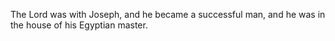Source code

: The Lord was with Joseph, and he became a successful man, and he was in the house of his Egyptian master.
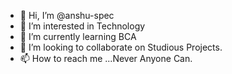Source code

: - 👋 Hi, I’m @anshu-spec
- 👀 I’m interested in Technology
- 🌱 I’m currently learning BCA
- 💞️ I’m looking to collaborate on Studious Projects.
- 📫 How to reach me ...Never Anyone Can.

<!---
anshu-spec/anshu-spec is a ✨ special ✨ repository because its `README.md` (this file) appears on your GitHub profile.
You can click the Preview link to take a look at your changes.
--->
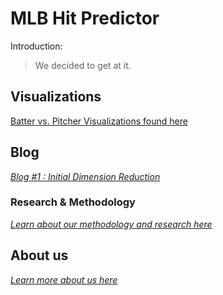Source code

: # MLB Hit Predictor


Introduction:
 > We decided to get at it.


## Visualizations

[Batter vs. Pitcher Visualizations found here](https://eglouberman.github.io/MLB-hit-predictor/docs/data_viz.html)


## Blog
[*Blog  #1 : Initial Dimension Reduction*](https://eglouberman.github.io/MLB-hit-predictor/docs/Blog-1.html)

### Research & Methodology

[*Learn about our methodology and research here*](https://eglouberman.github.io/MLB-hit-predictor/docs/r_a.html)


## About us

[*Learn more about us here*](https://eglouberman.github.io/MLB-hit-predictor/docs/about.html)
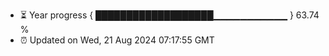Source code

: - ⏳ Year progress { ███████████████████▁▁▁▁▁▁▁▁▁▁▁ } 63.74 %
- ⏰ Updated on Wed, 21 Aug 2024 07:17:55 GMT

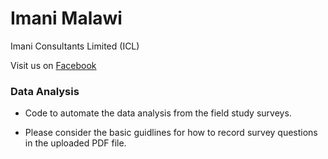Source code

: # Imani Malawi 

Imani Consultants Limited (ICL)

Visit us on [Facebook](https://web.facebook.com/Imanidevmalawi/)

### Data Analysis

* Code to automate the data analysis from the field study surveys. 

* Please consider the basic guidlines for how to record survey questions in the uploaded PDF file. 
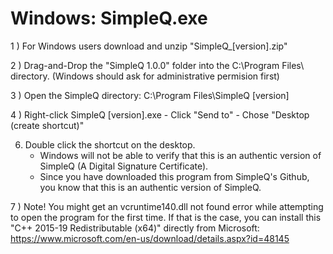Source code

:# Windows: SimpleQ.exe
1 ) For Windows users download and unzip "SimpleQ_[version].zip"
    
2 ) Drag-and-Drop the "SimpleQ 1.0.0" folder into the C:\Program Files\ directory. (Windows should ask for administrative permision first)
    
3 ) Open the SimpleQ directory: C:\Program Files\SimpleQ [version]
    
4 ) Right-click SimpleQ [version].exe - Click "Send to" - Chose "Desktop (create shortcut)"

6) Double click the shortcut on the desktop.
    - Windows will not be able to verify that this is an authentic version of SimpleQ (A Digital Signature Certificate).
    - Since you have downloaded this program from SimpleQ's Github, you know that this is an authentic version of SimpleQ.
    
7 ) Note! You might get an vcruntime140.dll not found error while attempting to open the program for the first time.
    If that is the case, you can install this "C++ 2015-19 Redistributable (x64)" directly from Microsoft: https://www.microsoft.com/en-us/download/details.aspx?id=48145
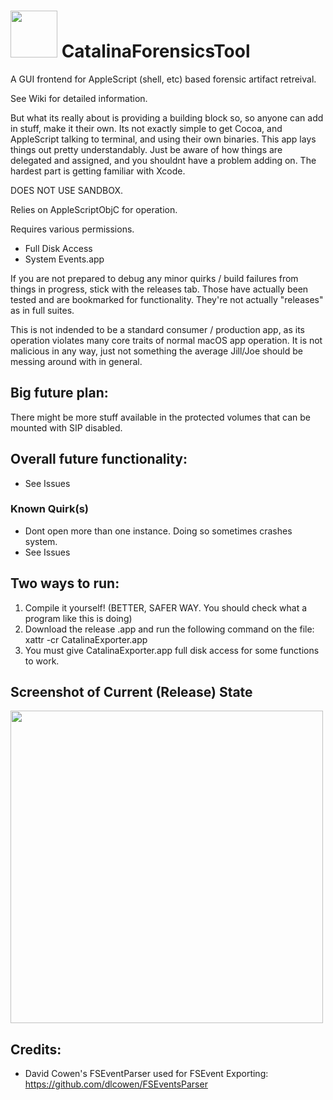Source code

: # <img src="https://i.imgur.com/cGllffv.png" width="75" height="75" /> CatalinaForensicsTool 
A GUI frontend for AppleScript (shell, etc) based forensic artifact retreival. 

See Wiki for detailed information. 

But what its really about is providing a building block so, so anyone can add in stuff, make it their own. Its not exactly simple to get Cocoa, and AppleScript talking to terminal, and using their own binaries. This app lays things out pretty understandably. Just be aware of how things are delegated and assigned, and you shouldnt have a problem adding on. The hardest part is getting familiar with Xcode. 

DOES NOT USE SANDBOX. 

Relies on AppleScriptObjC for operation. 

Requires various permissions.
* Full Disk Access
* System Events.app

If you are not prepared to debug any minor quirks / build failures from things in progress, stick with the releases tab. Those have actually been tested and are bookmarked for functionality. They're not actually "releases" as in full suites. 

This is not indended to be a standard consumer / production app, as its operation violates many core traits of normal macOS app operation. It is not malicious in any way, just not something the average Jill/Joe should be messing around with in general. 

## Big future plan:
There might be more stuff available in the protected volumes that can be mounted with SIP disabled. 

## Overall future functionality:
* See Issues


### Known Quirk(s)
* Dont open more than one instance. Doing so sometimes crashes system. 
* See Issues


## Two ways to run:
1. Compile it yourself! (BETTER, SAFER WAY. You should check what a program like this is doing)
2. Download the release .app and run the following command on the file:
xattr -cr CatalinaExporter.app
3. You must give CatalinaExporter.app full disk access for some functions to work. 

## Screenshot of Current (Release) State
<img src="https://i.imgur.com/vWfg3XB.png" width="500" />


## Credits:
* David Cowen's FSEventParser used for FSEvent Exporting: https://github.com/dlcowen/FSEventsParser <br>
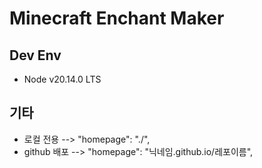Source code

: # Minecraft Enchant Maker

## Dev Env

- Node v20.14.0 LTS

## 기타

- 로컬 전용 --> "homepage": "./",
- github 배포 --> "homepage": "닉네임.github.io/레포이름",
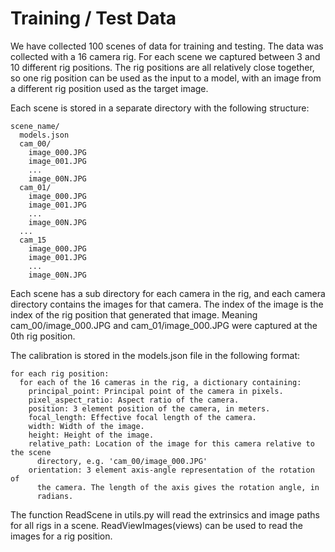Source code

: # Training / Test Data

We have collected 100 scenes of data for training and testing. The data was
collected with a 16 camera rig. For each scene we captured between 3 and 10
different rig positions. The rig positions are all relatively close together, so
one rig position can be used as the input to a model, with an image from a
different rig position used as the target image.

Each scene is stored in a separate directory with the following structure:

    scene_name/
      models.json
      cam_00/
        image_000.JPG
        image_001.JPG
        ...
        image_00N.JPG
      cam_01/
        image_000.JPG
        image_001.JPG
        ...
        image_00N.JPG
      ...
      cam_15
        image_000.JPG
        image_001.JPG
        ...
        image_00N.JPG

Each scene has a sub directory for each camera in the rig, and each camera
directory contains the images for that camera. The index of the image is the
index of the rig position that generated that image. Meaning
cam_00/image_000.JPG and cam_01/image_000.JPG were captured at the 0th rig
position.

The calibration is stored in the models.json file in the following format:

    for each rig position:
      for each of the 16 cameras in the rig, a dictionary containing:
        principal_point: Principal point of the camera in pixels.
        pixel_aspect_ratio: Aspect ratio of the camera.
        position: 3 element position of the camera, in meters.
        focal_length: Effective focal length of the camera.
        width: Width of the image.
        height: Height of the image.
        relative_path: Location of the image for this camera relative to the scene
          directory, e.g. 'cam_00/image_000.JPG'
        orientation: 3 element axis-angle representation of the rotation of
          the camera. The length of the axis gives the rotation angle, in
          radians.

The function ReadScene in utils.py will read the extrinsics and image paths for
all rigs in a scene. ReadViewImages(views) can be used to read the images for a
rig position.
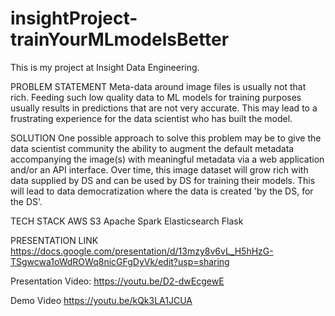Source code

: # insightProject-trainYourMLmodelsBetter 

This is my project at Insight Data Engineering. 

PROBLEM STATEMENT
Meta-data around image files is usually not that rich. Feeding such low quality data to ML models for 
training purposes usually results in predictions that are not very accurate. This may lead to a 
frustrating experience for the data scientist who has built the model.

SOLUTION
One possible approach to solve this problem may be to give the data scientist community the ability to 
augment the default metadata accompanying the image(s) with meaningful metadata via a web application 
and/or an API interface. Over time, this image dataset will grow rich with data supplied by DS and can 
be used by DS for training their models. This will lead to data democratization where the data is 
created 'by the DS, for the DS'.

TECH STACK
AWS S3
Apache Spark
Elasticsearch
Flask

PRESENTATION LINK
<https://docs.google.com/presentation/d/13mzy8v6vL_H5hHzG-TSgwcwa1oWdROWq8nicGFgDyVk/edit?usp=sharing>

Presentation Video:
<https://youtu.be/D2-dwEcgewE>

Demo Video
<https://youtu.be/kQk3LA1JCUA>
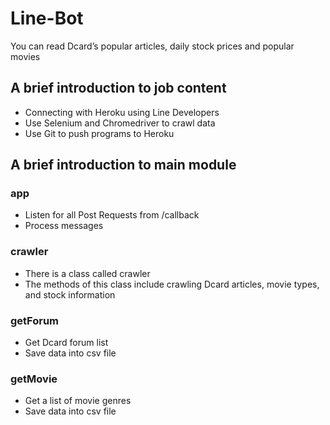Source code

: # Line-Bot
You can read Dcard’s popular articles, daily stock prices and popular movies


## A brief introduction to job content
- Connecting with Heroku using Line Developers
- Use Selenium and Chromedriver to crawl data
- Use Git to push programs to Heroku


## A brief introduction to main module
### app

- Listen for all Post Requests from /callback
- Process messages

### crawler
- There is a class called crawler
- The methods of this class include crawling Dcard articles, movie types, and stock information

### getForum
- Get Dcard forum list
- Save data into csv file

### getMovie
- Get a list of movie genres
- Save data into csv file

┄┄┄┄┄┄┄┄┄┄┄┄┄┄┄┄┄┄┄┄

What to work on: Go line by line through the data above and report each one that holds the string "index".

Result of the task:
directory contains the images for that camera. The index of the image is the
index of the rig position that generated that image. Meaning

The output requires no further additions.